INSTRUCTIONS FOR THE TASK:
Exactly as written, transcribe the data from its opening line through the line containing "Comipiègne|étiquettes des quartiers|plan_quartier_label.sld|". Leave every picture out.

MATERIAL SHOWN:

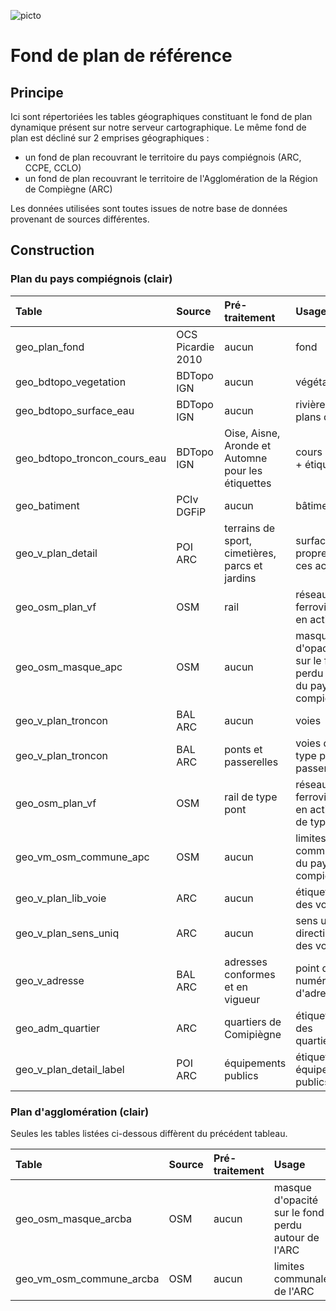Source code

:![picto](/doc/img/Logo_web-GeoCompiegnois.png)

# Fond de plan de référence

## Principe

Ici sont répertoriées les tables géographiques constituant le fond de plan dynamique présent sur notre serveur cartographique.
Le même fond de plan est décliné sur 2 emprises géographiques :
- un fond de plan recouvrant le territoire du pays compiégnois (ARC, CCPE, CCLO)
- un fond de plan recouvrant le territoire de l'Agglomération de la Région de Compiègne (ARC)

Les données utilisées sont toutes issues de notre base de données provenant de sources différentes.

## Construction

### Plan du pays compiégnois (clair)

|Table | Source | Pré-traitement | Usage | Style
|:---|:---|:---|:---|:---|
|geo_plan_fond|OCS Picardie 2010|aucun|fond|plan_light_fond_simplifie.sld|
|geo_bdtopo_vegetation|BDTopo IGN|aucun|végétation|plan_light_vegetation.sld|
|geo_bdtopo_surface_eau|BDTopo IGN|aucun|rivières, plans d'eau|plan_light_hydro_surf.sld|
|geo_bdtopo_troncon_cours_eau|BDTopo IGN|Oise, Aisne, Aronde et Automne pour les étiquettes|cours d'eau + étiquettes|plan_light_hydro_lin.sld|
|geo_batiment|PCIv DGFiP|aucun|bâtiment|plan_light_bati.sld|
|geo_v_plan_detail|POI ARC|terrains de sport, cimetières, parcs et jardins|surfaces propres à ces activités|plan_light_detail.sld|
|geo_osm_plan_vf|OSM|rail|réseau ferroviaire en activité|plan_light_voie_ferree.sld|
|geo_osm_masque_apc|OSM|aucun|masque d'opacité sur le fond perdu autour du pays compiégnois|plan_masque.sld|
|geo_v_plan_troncon|BAL ARC|aucun|voies|plan_light_troncon.sld|
|geo_v_plan_troncon|BAL ARC|ponts et passerelles|voies de type pont ou passerelle|plan_light_troncon_pont.sld|
|geo_osm_plan_vf|OSM|rail de type pont|réseau ferroviaire en activité de type pont|plan_light_voie_ferree_pont.sld|
|geo_vm_osm_commune_apc|OSM|aucun|limites communales du pays compiégnois|plan_limite_communale.sld|
|geo_v_plan_lib_voie|ARC|aucun|étiquettes des voies|plan_light_voies_label.sld|
|geo_v_plan_sens_uniq|ARC|aucun|sens unique directionnel des voies|plan_sens_unique.sld|
|geo_v_adresse|BAL ARC|adresses conformes et en vigueur|point du numéro d'adresse|bal_geo_v_adresse.sld|
|geo_adm_quartier|ARC|quartiers de Comipiègne|étiquettes des quartiers|plan_quartier_label.sld|
|geo_v_plan_detail_label|POI ARC|équipements publics|étiquettes équipements publics|plan_light_detail_label.sld|

### Plan d'agglomération (clair)

Seules les tables listées ci-dessous diffèrent du précédent tableau.

|Table | Source | Pré-traitement | Usage | Style
|:---|:---|:---|:---|:---|
|geo_osm_masque_arcba|OSM|aucun|masque d'opacité sur le fond perdu autour de l'ARC|plan_masque.sld|
|geo_vm_osm_commune_arcba|OSM|aucun|limites communales de l'ARC|plan_limite_communale.sld|
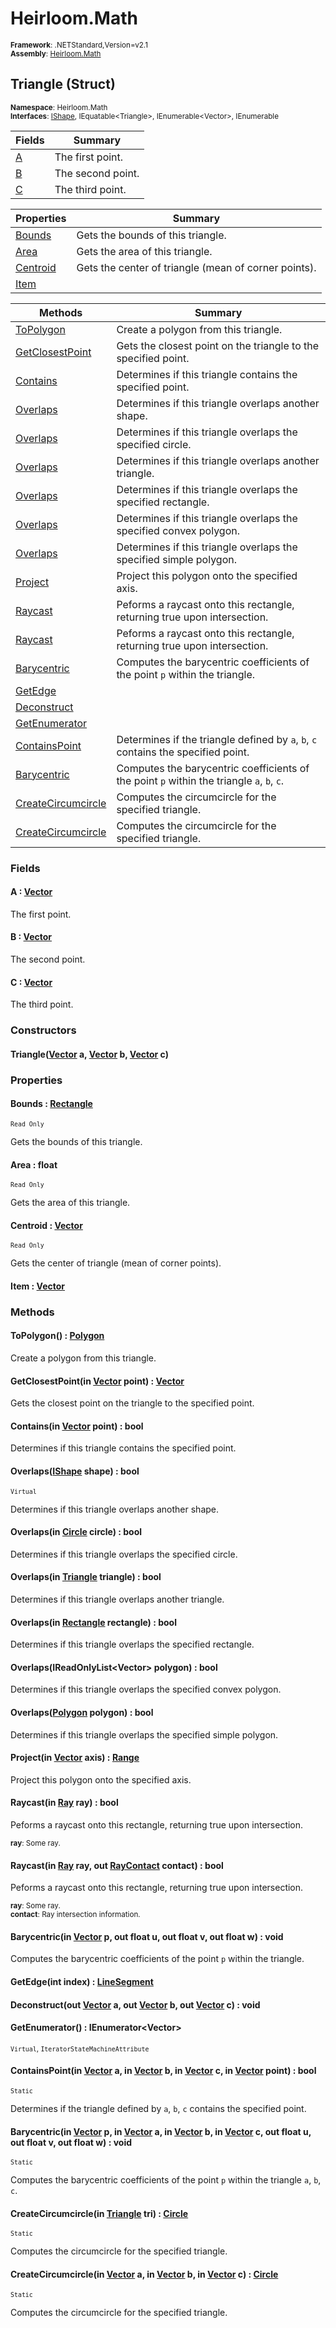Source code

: # Heirloom.Math

<small>**Framework**: .NETStandard,Version=v2.1</small>  
<small>**Assembly**: [Heirloom.Math](../Heirloom.Math/Heirloom.Math.md)</small>  

## Triangle (Struct)
<small>**Namespace**: Heirloom.Math</sub></small>  
<small>**Interfaces**: [IShape](Heirloom.Math.IShape.md), IEquatable\<Triangle>, IEnumerable\<Vector>, IEnumerable</small>  

| Fields      | Summary           |
|-------------|-------------------|
| [A](#ACDCA) | The first point.  |
| [B](#BCDCA) | The second point. |
| [C](#CCDCA) | The third point.  |

| Properties            | Summary                                              |
|-----------------------|------------------------------------------------------|
| [Bounds](#BOUNBCFE)   | Gets the bounds of this triangle.                    |
| [Area](#AREA9F52)     | Gets the area of this triangle.                      |
| [Centroid](#CENTE921) | Gets the center of triangle (mean of corner points). |
| [Item](#ITEM8B5A)     |                                                      |

| Methods                         | Summary                                                                                   |
|---------------------------------|-------------------------------------------------------------------------------------------|
| [ToPolygon](#TOPO44DC)          | Create a polygon from this triangle.                                                      |
| [GetClosestPoint](#GETC53DD)    | Gets the closest point on the triangle to the specified point.                            |
| [Contains](#CONTD0AE)           | Determines if this triangle contains the specified point.                                 |
| [Overlaps](#OVER7F2D)           | Determines if this triangle overlaps another shape.                                       |
| [Overlaps](#OVER7F2D)           | Determines if this triangle overlaps the specified circle.                                |
| [Overlaps](#OVER7F2D)           | Determines if this triangle overlaps another triangle.                                    |
| [Overlaps](#OVER7F2D)           | Determines if this triangle overlaps the specified rectangle.                             |
| [Overlaps](#OVER7F2D)           | Determines if this triangle overlaps the specified convex polygon.                        |
| [Overlaps](#OVER7F2D)           | Determines if this triangle overlaps the specified simple polygon.                        |
| [Project](#PROJAD47)            | Project this polygon onto the specified axis.                                             |
| [Raycast](#RAYC408E)            | Peforms a raycast onto this rectangle, returning true upon intersection.                  |
| [Raycast](#RAYC408E)            | Peforms a raycast onto this rectangle, returning true upon intersection.                  |
| [Barycentric](#BARYFD93)        | Computes the barycentric coefficients of the point `p` within the triangle.               |
| [GetEdge](#GETEC1CA)            |                                                                                           |
| [Deconstruct](#DECOC188)        |                                                                                           |
| [GetEnumerator](#GETEF1F9)      |                                                                                           |
| [ContainsPoint](#CONT881C)      | Determines if the triangle defined by `a`, `b`, `c` contains the specified point.         |
| [Barycentric](#BARYFD93)        | Computes the barycentric coefficients of the point `p` within the triangle `a`, `b`, `c`. |
| [CreateCircumcircle](#CREA2E12) | Computes the circumcircle for the specified triangle.                                     |
| [CreateCircumcircle](#CREA2E12) | Computes the circumcircle for the specified triangle.                                     |

### Fields

#### <a name="ACDCA"></a> A : [Vector](Heirloom.Math.Vector.md)

The first point.

#### <a name="BCDCA"></a> B : [Vector](Heirloom.Math.Vector.md)

The second point.

#### <a name="CCDCA"></a> C : [Vector](Heirloom.Math.Vector.md)

The third point.

### Constructors

#### Triangle([Vector](Heirloom.Math.Vector.md) a, [Vector](Heirloom.Math.Vector.md) b, [Vector](Heirloom.Math.Vector.md) c)

### Properties

#### <a name="BOUNBCFE"></a> Bounds : [Rectangle](Heirloom.Math.Rectangle.md)

<small>`Read Only`</small>

Gets the bounds of this triangle.

#### <a name="AREA9F52"></a> Area : float

<small>`Read Only`</small>

Gets the area of this triangle.

#### <a name="CENTE921"></a> Centroid : [Vector](Heirloom.Math.Vector.md)

<small>`Read Only`</small>

Gets the center of triangle (mean of corner points).

#### <a name="ITEM8B5A"></a> Item : [Vector](Heirloom.Math.Vector.md)


### Methods

#### <a name="TOPO74E3"></a> ToPolygon() : [Polygon](Heirloom.Math.Polygon.md)

Create a polygon from this triangle.

#### <a name="GETCDAC0"></a> GetClosestPoint(in [Vector](Heirloom.Math.Vector.md) point) : [Vector](Heirloom.Math.Vector.md)

Gets the closest point on the triangle to the specified point.


#### <a name="CONT3338"></a> Contains(in [Vector](Heirloom.Math.Vector.md) point) : bool

Determines if this triangle contains the specified point.


#### <a name="OVER450A"></a> Overlaps([IShape](Heirloom.Math.IShape.md) shape) : bool
<small>`Virtual`</small>

Determines if this triangle overlaps another shape.


#### <a name="OVERE125"></a> Overlaps(in [Circle](Heirloom.Math.Circle.md) circle) : bool

Determines if this triangle overlaps the specified circle.


#### <a name="OVERB671"></a> Overlaps(in [Triangle](Heirloom.Math.Triangle.md) triangle) : bool

Determines if this triangle overlaps another triangle.


#### <a name="OVER5BEF"></a> Overlaps(in [Rectangle](Heirloom.Math.Rectangle.md) rectangle) : bool

Determines if this triangle overlaps the specified rectangle.


#### <a name="OVER89F2"></a> Overlaps(IReadOnlyList\<Vector> polygon) : bool

Determines if this triangle overlaps the specified convex polygon.


#### <a name="OVER90B1"></a> Overlaps([Polygon](Heirloom.Math.Polygon.md) polygon) : bool

Determines if this triangle overlaps the specified simple polygon.


#### <a name="PROJDD62"></a> Project(in [Vector](Heirloom.Math.Vector.md) axis) : [Range](Heirloom.Math.Range.md)

Project this polygon onto the specified axis.


#### <a name="RAYCACE7"></a> Raycast(in [Ray](Heirloom.Math.Ray.md) ray) : bool

Peforms a raycast onto this rectangle, returning true upon intersection.

<small>**ray**: <param name="ray">Some ray.</param></small>  

#### <a name="RAYC4B66"></a> Raycast(in [Ray](Heirloom.Math.Ray.md) ray, out [RayContact](Heirloom.Math.RayContact.md) contact) : bool

Peforms a raycast onto this rectangle, returning true upon intersection.

<small>**ray**: <param name="ray">Some ray.</param></small>  
<small>**contact**: <param name="contact">Ray intersection information.</param></small>  

#### <a name="BARY12B7"></a> Barycentric(in [Vector](Heirloom.Math.Vector.md) p, out float u, out float v, out float w) : void

Computes the barycentric coefficients of the point `p` within the triangle.


#### <a name="GETEDC02"></a> GetEdge(int index) : [LineSegment](Heirloom.Math.LineSegment.md)


#### <a name="DECO6E47"></a> Deconstruct(out [Vector](Heirloom.Math.Vector.md) a, out [Vector](Heirloom.Math.Vector.md) b, out [Vector](Heirloom.Math.Vector.md) c) : void


#### <a name="GETEE15E"></a> GetEnumerator() : IEnumerator\<Vector>
<small>`Virtual`, `IteratorStateMachineAttribute`</small>

#### <a name="CONTBCA8"></a> ContainsPoint(in [Vector](Heirloom.Math.Vector.md) a, in [Vector](Heirloom.Math.Vector.md) b, in [Vector](Heirloom.Math.Vector.md) c, in [Vector](Heirloom.Math.Vector.md) point) : bool
<small>`Static`</small>

Determines if the triangle defined by `a`, `b`, `c` contains the specified point.


#### <a name="BARYD707"></a> Barycentric(in [Vector](Heirloom.Math.Vector.md) p, in [Vector](Heirloom.Math.Vector.md) a, in [Vector](Heirloom.Math.Vector.md) b, in [Vector](Heirloom.Math.Vector.md) c, out float u, out float v, out float w) : void
<small>`Static`</small>

Computes the barycentric coefficients of the point `p` within the triangle `a`, `b`, `c`.


#### <a name="CREA7862"></a> CreateCircumcircle(in [Triangle](Heirloom.Math.Triangle.md) tri) : [Circle](Heirloom.Math.Circle.md)
<small>`Static`</small>

Computes the circumcircle for the specified triangle.


#### <a name="CREA92BA"></a> CreateCircumcircle(in [Vector](Heirloom.Math.Vector.md) a, in [Vector](Heirloom.Math.Vector.md) b, in [Vector](Heirloom.Math.Vector.md) c) : [Circle](Heirloom.Math.Circle.md)
<small>`Static`</small>

Computes the circumcircle for the specified triangle.


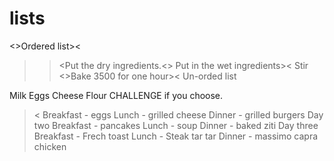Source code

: # lists

<>Ordered list><

>><Put the dry ingredients.<>
>>Put in the wet ingredients><
Stir
<>Bake 3500 for one hour><
Un-orded list

Milk
Eggs
Cheese
Flour
CHALLENGE if you choose.

><Day one><
Breakfast - eggs
Lunch - grilled cheese
Dinner - grilled burgers
Day two
Breakfast - pancakes
Lunch - soup
Dinner - baked ziti
Day three
Breakfast - Frech toast
Lunch - Steak tar tar
Dinner - massimo capra chicken
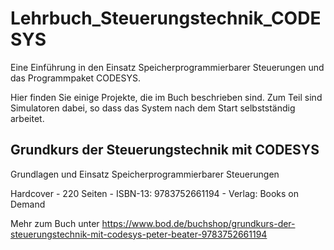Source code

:# Lehrbuch_Steuerungstechnik_CODESYS

Eine Einführung in den Einsatz Speicherprogrammierbarer Steuerungen und das Programmpaket CODESYS.

Hier finden Sie einige Projekte, die im Buch beschrieben sind. Zum Teil sind Simulatoren dabei, so dass das System nach dem Start selbstständig arbeitet.


Grundkurs der Steuerungstechnik mit CODESYS
-------------------------------------------
Grundlagen und Einsatz Speicherprogrammierbarer Steuerungen

Hardcover - 220 Seiten - ISBN-13: 9783752661194 - Verlag: Books on Demand

Mehr zum Buch unter https://www.bod.de/buchshop/grundkurs-der-steuerungstechnik-mit-codesys-peter-beater-9783752661194
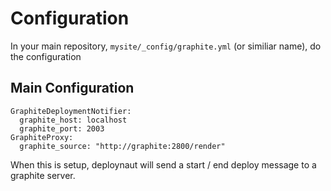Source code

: # Configuration

In your main repository, `mysite/_config/graphite.yml` (or similiar name), do the configuration

## Main Configuration

	GraphiteDeploymentNotifier:
	  graphite_host: localhost
	  graphite_port: 2003
	GraphiteProxy:
	  graphite_source: "http://graphite:2800/render"

When this is setup, deploynaut will send a start / end deploy message to a graphite server.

RESULT OF THE TASK:
Source code

:![picto](/doc/img/Logo_web-GeoCompiegnois.png)

# Fond de plan de référence

## Principe

Ici sont répertoriées les tables géographiques constituant le fond de plan dynamique présent sur notre serveur cartographique.
Le même fond de plan est décliné sur 2 emprises géographiques :
- un fond de plan recouvrant le territoire du pays compiégnois (ARC, CCPE, CCLO)
- un fond de plan recouvrant le territoire de l'Agglomération de la Région de Compiègne (ARC)

Les données utilisées sont toutes issues de notre base de données provenant de sources différentes.

## Construction

### Plan du pays compiégnois (clair)

|Table | Source | Pré-traitement | Usage | Style
|:---|:---|:---|:---|:---|
|geo_plan_fond|OCS Picardie 2010|aucun|fond|plan_light_fond_simplifie.sld|
|geo_bdtopo_vegetation|BDTopo IGN|aucun|végétation|plan_light_vegetation.sld|
|geo_bdtopo_surface_eau|BDTopo IGN|aucun|rivières, plans d'eau|plan_light_hydro_surf.sld|
|geo_bdtopo_troncon_cours_eau|BDTopo IGN|Oise, Aisne, Aronde et Automne pour les étiquettes|cours d'eau + étiquettes|plan_light_hydro_lin.sld|
|geo_batiment|PCIv DGFiP|aucun|bâtiment|plan_light_bati.sld|
|geo_v_plan_detail|POI ARC|terrains de sport, cimetières, parcs et jardins|surfaces propres à ces activités|plan_light_detail.sld|
|geo_osm_plan_vf|OSM|rail|réseau ferroviaire en activité|plan_light_voie_ferree.sld|
|geo_osm_masque_apc|OSM|aucun|masque d'opacité sur le fond perdu autour du pays compiégnois|plan_masque.sld|
|geo_v_plan_troncon|BAL ARC|aucun|voies|plan_light_troncon.sld|
|geo_v_plan_troncon|BAL ARC|ponts et passerelles|voies de type pont ou passerelle|plan_light_troncon_pont.sld|
|geo_osm_plan_vf|OSM|rail de type pont|réseau ferroviaire en activité de type pont|plan_light_voie_ferree_pont.sld|
|geo_vm_osm_commune_apc|OSM|aucun|limites communales du pays compiégnois|plan_limite_communale.sld|
|geo_v_plan_lib_voie|ARC|aucun|étiquettes des voies|plan_light_voies_label.sld|
|geo_v_plan_sens_uniq|ARC|aucun|sens unique directionnel des voies|plan_sens_unique.sld|
|geo_v_adresse|BAL ARC|adresses conformes et en vigueur|point du numéro d'adresse|bal_geo_v_adresse.sld|
|geo_adm_quartier|ARC|quartiers de Comipiègne|étiquettes des quartiers|plan_quartier_label.sld|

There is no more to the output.